### WHAT IS NEEDED
Scan the material and copy every line in which "config" appears.

### EXTRACTED RECORDS
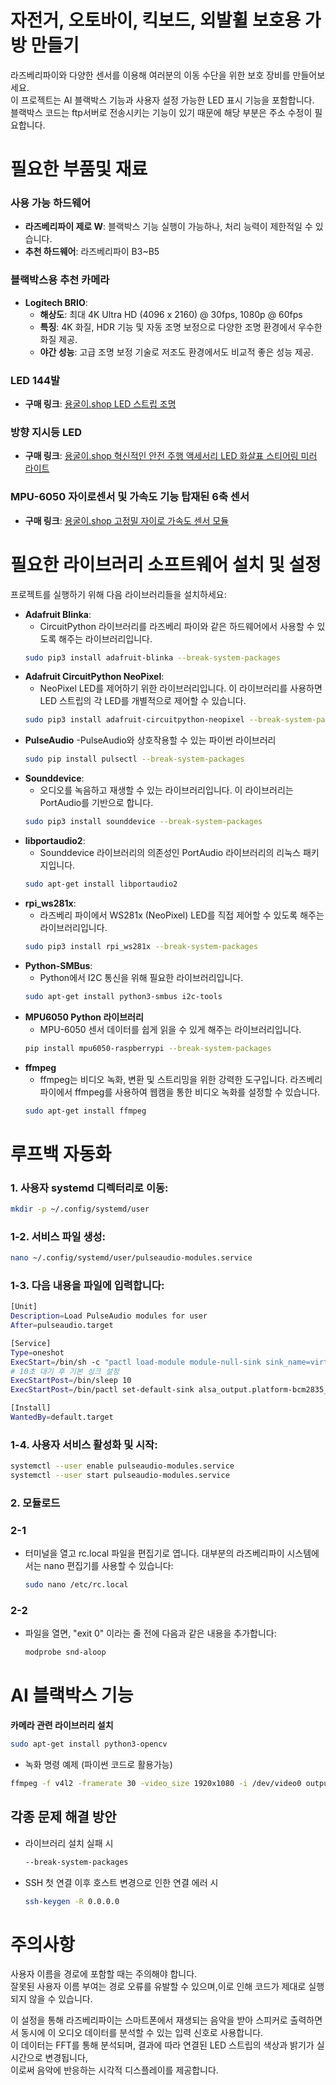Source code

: # 자전거, 오토바이, 킥보드, 외발휠 보호용 가방 만들기

라즈베리파이와 다양한 센서를 이용해 여러분의 이동 수단을 위한 보호 장비를 만들어보세요.  
이 프로젝트는 AI 블랙박스 기능과 사용자 설정 가능한 LED 표시 기능을 포함합니다.  
블랙박스 코드는 ftp서버로 전송시키는 기능이 있기 때문에 해당 부분은 주소 수정이 필요합니다.

# 필요한 부품및 재료

### 사용 가능 하드웨어

- **라즈베리파이 제로 W**: 블랙박스 기능 실행이 가능하나, 처리 능력이 제한적일 수 있습니다.
- **추천 하드웨어**: 라즈베리파이 B3~B5

### 블랙박스용 추천 카메라

- **Logitech BRIO**:
  - **해상도**: 최대 4K Ultra HD (4096 x 2160) @ 30fps, 1080p @ 60fps
  - **특징**: 4K 화질, HDR 기능 및 자동 조명 보정으로 다양한 조명 환경에서 우수한 화질 제공.
  - **야간 성능**: 고급 조명 보정 기술로 저조도 환경에서도 비교적 좋은 성능 제공.

### LED 144발

- **구매 링크**: [용굴이.shop LED 스트립 조명](https://용굴이.shop/product/led-스트립-조명/99/category/76/display/1/)

### 방향 지시등 LED

- **구매 링크**: [용굴이.shop 혁신적인 안전 주행 액세서리 LED 화살표 스티어링 미러 라이트](https://용굴이.shop/product/혁신적인-안전-주행-액세서리-led-화살표-스티어링-미러-라이트-33smd-노란색-차량-방향-지시등/120/category/76/display/1/)

### MPU-6050 자이로센서 및 가속도 기능 탑재된 6축 센서

- **구매 링크**: [용굴이.shop 고정밀 자이로 가속도 센서 모듈](https://용굴이.shop/product/고정밀-자이로-가속도-센서-모듈/124/category/1/display/3/)


# 필요한 라이브러리 소프트웨어 설치 및 설정

프로젝트를 실행하기 위해 다음 라이브러리들을 설치하세요:

- **Adafruit Blinka**:
  - CircuitPython 라이브러리를 라즈베리 파이와 같은 하드웨어에서 사용할 수 있도록 해주는 라이브러리입니다.
   ```bash
   sudo pip3 install adafruit-blinka --break-system-packages
   ```
- **Adafruit CircuitPython NeoPixel**:
  - NeoPixel LED를 제어하기 위한 라이브러리입니다. 이 라이브러리를 사용하면 LED 스트립의 각 LED를 개별적으로 제어할 수 있습니다.
   ```bash
   sudo pip3 install adafruit-circuitpython-neopixel --break-system-packages
   ```
- **PulseAudio**
  -PulseAudio와 상호작용할 수 있는 파이썬 라이브러리
  ```bash
  sudo pip install pulsectl --break-system-packages
  ```
- **Sounddevice**:
  - 오디오를 녹음하고 재생할 수 있는 라이브러리입니다. 이 라이브러리는 PortAudio를 기반으로 합니다.
   ```bash
   sudo pip3 install sounddevice --break-system-packages
   ```
- **libportaudio2**:
  - Sounddevice 라이브러리의 의존성인 PortAudio 라이브러리의 리눅스 패키지입니다.
   ```bash
   sudo apt-get install libportaudio2
   ```
- **rpi_ws281x**:
  - 라즈베리 파이에서 WS281x (NeoPixel) LED를 직접 제어할 수 있도록 해주는 라이브러리입니다.
   ```bash
   sudo pip3 install rpi_ws281x --break-system-packages
   ```
- **Python-SMBus**:
  - Python에서 I2C 통신을 위해 필요한 라이브러리입니다.
   ```bash
   sudo apt-get install python3-smbus i2c-tools
   ```
- **MPU6050 Python 라이브러리**
  - MPU-6050 센서 데이터를 쉽게 읽을 수 있게 해주는 라이브러리입니다.
   ```bash
   pip install mpu6050-raspberrypi --break-system-packages
   ```
- **ffmpeg**
  - ffmpeg는 비디오 녹화, 변환 및 스트리밍을 위한 강력한 도구입니다. 라즈베리파이에서 ffmpeg를 사용하여 웹캠을 통한 비디오 녹화를 설정할 수 있습니다.
   ```bash
   sudo apt-get install ffmpeg
   ```

# 루프백 자동화

### 1. 사용자 systemd 디렉터리로 이동:
```bash
mkdir -p ~/.config/systemd/user
```
### 1-2. 서비스 파일 생성:
```bash
nano ~/.config/systemd/user/pulseaudio-modules.service
```
### 1-3. 다음 내용을 파일에 입력합니다:
```bash
[Unit]
Description=Load PulseAudio modules for user
After=pulseaudio.target

[Service]
Type=oneshot
ExecStart=/bin/sh -c "pactl load-module module-null-sink sink_name=virtual_mic sink_properties=device.description=Virtual_Microphone; pactl load-module module-loopback source=virtual_mic.monitor"
# 10초 대기 후 기본 싱크 설정
ExecStartPost=/bin/sleep 10
ExecStartPost=/bin/pactl set-default-sink alsa_output.platform-bcm2835_audio.stereo-fallback

[Install]
WantedBy=default.target
```

### 1-4. 사용자 서비스 활성화 및 시작:
```bash
systemctl --user enable pulseaudio-modules.service
systemctl --user start pulseaudio-modules.service
```

### 2. 모듈로드

### 2-1
 - 터미널을 열고 rc.local 파일을 편집기로 엽니다. 대부분의 라즈베리파이 시스템에서는 nano 편집기를 사용할 수 있습니다:
   ```bash
   sudo nano /etc/rc.local
   ```
### 2-2
 - 파일을 열면, "exit 0" 이라는 줄 전에 다음과 같은 내용을 추가합니다:
   ```bash
   modprobe snd-aloop
   ```
# AI 블랙박스 기능
**카메라 관련 라이브러리 설치**
 ```bash
sudo apt-get install python3-opencv
```
- 녹화 명령 예제 (파이썬 코드로 활용가능)
```bash
ffmpeg -f v4l2 -framerate 30 -video_size 1920x1080 -i /dev/video0 output.mp4
```
## 각종 문제 해결 방안

- 라이브러리 설치 실패 시

  ```bash
  --break-system-packages
  ```

- SSH 첫 연결 이후 호스트 변경으로 인한 연결 에러 시

  ```bash
  ssh-keygen -R 0.0.0.0
  ```
# 주의사항
사용자 이름을 경로에 포함할 때는 주의해야 합니다.  
잘못된 사용자 이름 부여는 경로 오류를 유발할 수 있으며,이로 인해 코드가 제대로 실행되지 않을 수 있습니다.


이 설정을 통해 라즈베리파이는 스마트폰에서 재생되는 음악을 받아 스피커로 출력하면서 동시에 이 오디오 데이터를 분석할 수 있는 입력 신호로 사용합니다.  
이 데이터는 FFT를 통해 분석되며, 결과에 따라 연결된 LED 스트립의 색상과 밝기가 실시간으로 변경됩니다,  
이로써 음악에 반응하는 시각적 디스플레이를 제공합니다.
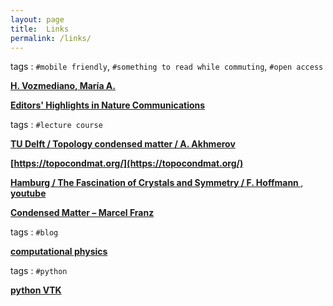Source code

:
 ```yaml
---
layout: page
title:  Links  
permalink: /links/
---
```




tags : `#mobile friendly`, `#something to read while commuting`, `#open access`
 
 



__[H. Vozmediano, María A.](https://wp.icmm.csic.es/field-theories-in-condensed-matter-physics/)__


 
 

__[Editors' Highlights in  Nature Communications](https://www.nature.com/collections/rcdhyvxytb)__


tags : `#lecture course`


__[ TU Delft / Topology condensed matter / A. Akhmerov ](https://ocw.tudelft.nl/courses/topology-condensed-matter-concept/)__


__[https://topocondmat.org/](https://topocondmat.org/)__

__[ Hamburg / The Fascination of Crystals and Symmetry / F. Hoffmann ](https://crystalsymmetry.wordpress.com/yt/)__,  __[youtube](https://www.youtube.com/channel/UCts9FTFNInqTMvcFpdyap7w/playlists?sort=dd&view=1&shelf_id=2)__


__[Condensed Matter – Marcel Franz](https://www.youtube.com/watch?v=nSXmB9hWj28&list=PLaNkJORnlhZnU0bY50l10qHmjFGMyTfXi)__

tags : `#blog`

__[computational physics](https://compphys.go.ro/)__

tags : `#python`

__[python VTK](https://lorensen.github.io/VTKExamples/site/)__
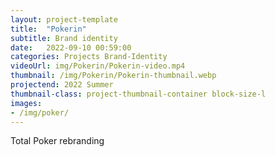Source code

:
 ```yaml
---
layout: project-template
title:  "Pokerin"
subtitle: Brand identity
date:   2022-09-10 00:59:00
categories: Projects Brand-Identity
videoUrl: img/Pokerin/Pokerin-video.mp4
thumbnail: /img/Pokerin/Pokerin-thumbnail.webp
projectend: 2022 Summer
thumbnail-class: project-thumbnail-container block-size-l
images:
- /img/poker/
---
```


Total Poker rebranding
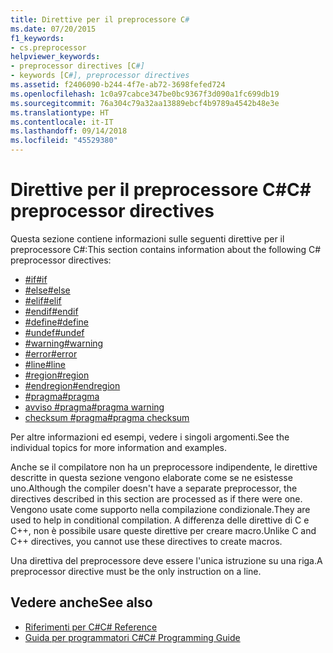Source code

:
```yaml
---
title: Direttive per il preprocessore C#
ms.date: 07/20/2015
f1_keywords:
- cs.preprocessor
helpviewer_keywords:
- preprocessor directives [C#]
- keywords [C#], preprocessor directives
ms.assetid: f2406090-b244-4f7e-ab72-3698fefed724
ms.openlocfilehash: 1c0a97cabce347be0bc9367f3d090a1fc699db19
ms.sourcegitcommit: 76a304c79a32aa13889ebcf4b9789a4542b48e3e
ms.translationtype: HT
ms.contentlocale: it-IT
ms.lasthandoff: 09/14/2018
ms.locfileid: "45529380"
---
```

# <a name="c-preprocessor-directives"></a><span data-ttu-id="3aa39-102">Direttive per il preprocessore C#</span><span class="sxs-lookup"><span data-stu-id="3aa39-102">C# preprocessor directives</span></span>
<span data-ttu-id="3aa39-103">Questa sezione contiene informazioni sulle seguenti direttive per il preprocessore C#:</span><span class="sxs-lookup"><span data-stu-id="3aa39-103">This section contains information about the following C# preprocessor directives:</span></span>

- [<span data-ttu-id="3aa39-104">#if</span><span class="sxs-lookup"><span data-stu-id="3aa39-104">#if</span></span>](../../../csharp/language-reference/preprocessor-directives/preprocessor-if.md)
- [<span data-ttu-id="3aa39-105">#else</span><span class="sxs-lookup"><span data-stu-id="3aa39-105">#else</span></span>](../../../csharp/language-reference/preprocessor-directives/preprocessor-else.md)
- [<span data-ttu-id="3aa39-106">#elif</span><span class="sxs-lookup"><span data-stu-id="3aa39-106">#elif</span></span>](../../../csharp/language-reference/preprocessor-directives/preprocessor-elif.md)
- [<span data-ttu-id="3aa39-107">#endif</span><span class="sxs-lookup"><span data-stu-id="3aa39-107">#endif</span></span>](../../../csharp/language-reference/preprocessor-directives/preprocessor-endif.md)
- [<span data-ttu-id="3aa39-108">#define</span><span class="sxs-lookup"><span data-stu-id="3aa39-108">#define</span></span>](../../../csharp/language-reference/preprocessor-directives/preprocessor-define.md)
- [<span data-ttu-id="3aa39-109">#undef</span><span class="sxs-lookup"><span data-stu-id="3aa39-109">#undef</span></span>](../../../csharp/language-reference/preprocessor-directives/preprocessor-undef.md)
- [<span data-ttu-id="3aa39-110">#warning</span><span class="sxs-lookup"><span data-stu-id="3aa39-110">#warning</span></span>](../../../csharp/language-reference/preprocessor-directives/preprocessor-warning.md)
- [<span data-ttu-id="3aa39-111">#error</span><span class="sxs-lookup"><span data-stu-id="3aa39-111">#error</span></span>](../../../csharp/language-reference/preprocessor-directives/preprocessor-error.md)
- [<span data-ttu-id="3aa39-112">#line</span><span class="sxs-lookup"><span data-stu-id="3aa39-112">#line</span></span>](../../../csharp/language-reference/preprocessor-directives/preprocessor-line.md)
- [<span data-ttu-id="3aa39-113">#region</span><span class="sxs-lookup"><span data-stu-id="3aa39-113">#region</span></span>](../../../csharp/language-reference/preprocessor-directives/preprocessor-region.md)
- [<span data-ttu-id="3aa39-114">#endregion</span><span class="sxs-lookup"><span data-stu-id="3aa39-114">#endregion</span></span>](../../../csharp/language-reference/preprocessor-directives/preprocessor-endregion.md)
- [<span data-ttu-id="3aa39-115">#pragma</span><span class="sxs-lookup"><span data-stu-id="3aa39-115">#pragma</span></span>](../../../csharp/language-reference/preprocessor-directives/preprocessor-pragma.md)
- [<span data-ttu-id="3aa39-116">avviso #pragma</span><span class="sxs-lookup"><span data-stu-id="3aa39-116">#pragma warning</span></span>](../../../csharp/language-reference/preprocessor-directives/preprocessor-pragma-warning.md)
- [<span data-ttu-id="3aa39-117">checksum #pragma</span><span class="sxs-lookup"><span data-stu-id="3aa39-117">#pragma checksum</span></span>](../../../csharp/language-reference/preprocessor-directives/preprocessor-pragma-checksum.md)

<span data-ttu-id="3aa39-118">Per altre informazioni ed esempi, vedere i singoli argomenti.</span><span class="sxs-lookup"><span data-stu-id="3aa39-118">See the individual topics for more information and examples.</span></span>

<span data-ttu-id="3aa39-119">Anche se il compilatore non ha un preprocessore indipendente, le direttive descritte in questa sezione vengono elaborate come se ne esistesse uno.</span><span class="sxs-lookup"><span data-stu-id="3aa39-119">Although the compiler doesn't have a separate preprocessor, the directives described in this section are processed as if there were one.</span></span> <span data-ttu-id="3aa39-120">Vengono usate come supporto nella compilazione condizionale.</span><span class="sxs-lookup"><span data-stu-id="3aa39-120">They are used to help in conditional compilation.</span></span> <span data-ttu-id="3aa39-121">A differenza delle direttive di C e C++, non è possibile usare queste direttive per creare macro.</span><span class="sxs-lookup"><span data-stu-id="3aa39-121">Unlike C and C++ directives, you cannot use these directives to create macros.</span></span>

<span data-ttu-id="3aa39-122">Una direttiva del preprocessore deve essere l'unica istruzione su una riga.</span><span class="sxs-lookup"><span data-stu-id="3aa39-122">A preprocessor directive must be the only instruction on a line.</span></span>

## <a name="see-also"></a><span data-ttu-id="3aa39-123">Vedere anche</span><span class="sxs-lookup"><span data-stu-id="3aa39-123">See also</span></span>

- [<span data-ttu-id="3aa39-124">Riferimenti per C#</span><span class="sxs-lookup"><span data-stu-id="3aa39-124">C# Reference</span></span>](../../../csharp/language-reference/index.md)  
- [<span data-ttu-id="3aa39-125">Guida per programmatori C#</span><span class="sxs-lookup"><span data-stu-id="3aa39-125">C# Programming Guide</span></span>](../../../csharp/programming-guide/index.md)
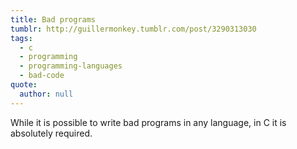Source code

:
 ```yaml
---
title: Bad programs
tumblr: http://guillermonkey.tumblr.com/post/3290313030
tags:
  - c
  - programming
  - programming-languages
  - bad-code
quote:
  author: null
---
```


While it is possible to write bad programs in any language, in C it is absolutely required.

### TASK OUTPUT
mkdir -p ~/.config/systemd/user
nano ~/.config/systemd/user/pulseaudio-modules.service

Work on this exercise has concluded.